Ramadan identik dengan bulan Al-Qur’an.
Karena memang Al-Qur’an diturunkan pertama kali pada tanggal 17 Ramadan dan
setiap tahunnya diperingati dengan peristiwa Nuzul Qur’an. Di bulan ini,
semangat orang-orang yang berpuasa untuk membaca Al-Qur’an sangat tinggi. Masjid-masjid
bahkan sampai tengah malam tidak sepi dari bacaan Al-Qur’an, sebagaian masjid
lainnya bahkan ada yang melanjutkan setelah subuh sampai menjelang duha.
Kebiasaan ini tentu baik dan tidak salah.
Membaca Al-Qur’an di bulan Ramadan sangat
dianjurkan. Sebab, pahalanya akan dilipatgandakan. Karenanya, banyak orang yang
mengejar kuantitas dengan berlomba-lomba mengkhatamkan Al-Qur’an. Konon, kata
Imam Syafi’i bahwa hak dari Al-Qur’an untuk dikhatamkan adalah sejumlah umur
dari seorang Muslim. Dengan demikian, Muslim yang baik adalah mereka yang
mengkhatamkan Al-Qur’an setidaknya setahun sekali, dan momentum yang paling
tepat adalah saat Ramadan seperti ini.
Selain mengkhatamkan Al-Qur’an, ada pula
sebagian kecil di antara mereka yang berupaya memperbaiki kualitas bacaan
Al-Qur’annya dengan cara bertadarus. Sebagian kecil lagi, berupaya membaca
Al-Qur’an dengan terjemahannya bahkan sampai kepada tafsirnya. Ada pula yang
secara serius melakukan penelitian Al-Qur’an kemudian menuliskannya.

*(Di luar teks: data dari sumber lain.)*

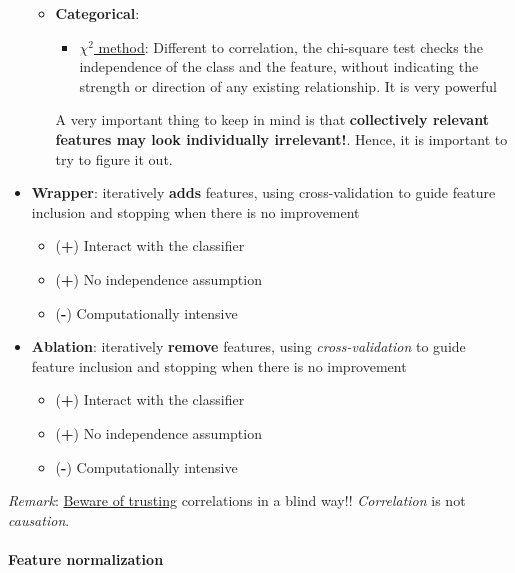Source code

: \begin{itemize}
\begin{itemize}
\item \textbf{Categorical}: 
\begin{itemize}
\item \href{https://en.wikipedia.org/wiki/Chi-squared_test}{$\chi^2$ method}: Different to correlation, the chi-square test checks the independence of the class and the feature, without indicating the strength or direction of any existing relationship. It is very powerful
\end{itemize}

A very important thing to keep in mind is that \textbf{collectively relevant features may look individually irrelevant!}. Hence, it is important to try to figure it out.
\end{itemize}

\item \textbf{Wrapper}: iteratively \textbf{adds} features, using cross-validation to guide feature inclusion and stopping when there is no improvement

\begin{itemize}
\item (\textbf{+}) Interact with the classifier
\item (\textbf{+}) No independence assumption
\item (\textbf{-}) Computationally intensive
\end{itemize}

\item \textbf{Ablation}: iteratively \textbf{remove} features, using \emph{cross-validation} to guide feature inclusion and stopping when there is no improvement

\begin{itemize}
\item (\textbf{+}) Interact with the classifier
\item (\textbf{+}) No independence assumption
\item (\textbf{-}) Computationally intensive
\end{itemize}

\end{itemize}

\emph{Remark}: \href{http://www.tylervigen.com/spurious-correlations}{Beware of trusting} correlations in a blind way!! \emph{Correlation} is not \emph{causation}.

\paragraph{Feature normalization}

Memang umat Islam perlu serius memperbaiki
kualitas bacaan Al-Qur’an mereka tidak hanya dari sisi tajwid dan fasahah
saja. Tetapi bagaimana umat Islam bisa memahami apa yang mereka baca untuk
kemudian mengamalkannya dalam kehidupan sehari-hari.
Masjid-masjid kita perlu membuat program
khusus selain dari tadarus Al-Qur’an juga bagaimana membuat kajian-kajian
khusus tafsir Al-Qur’an. Para akademisi
dan intelektual Muslim juga perlu melakukan kajian-kajian serius tentang
bagaimana Al-Qur’an dapat dijadikan sebagai inspirasi kehidupan.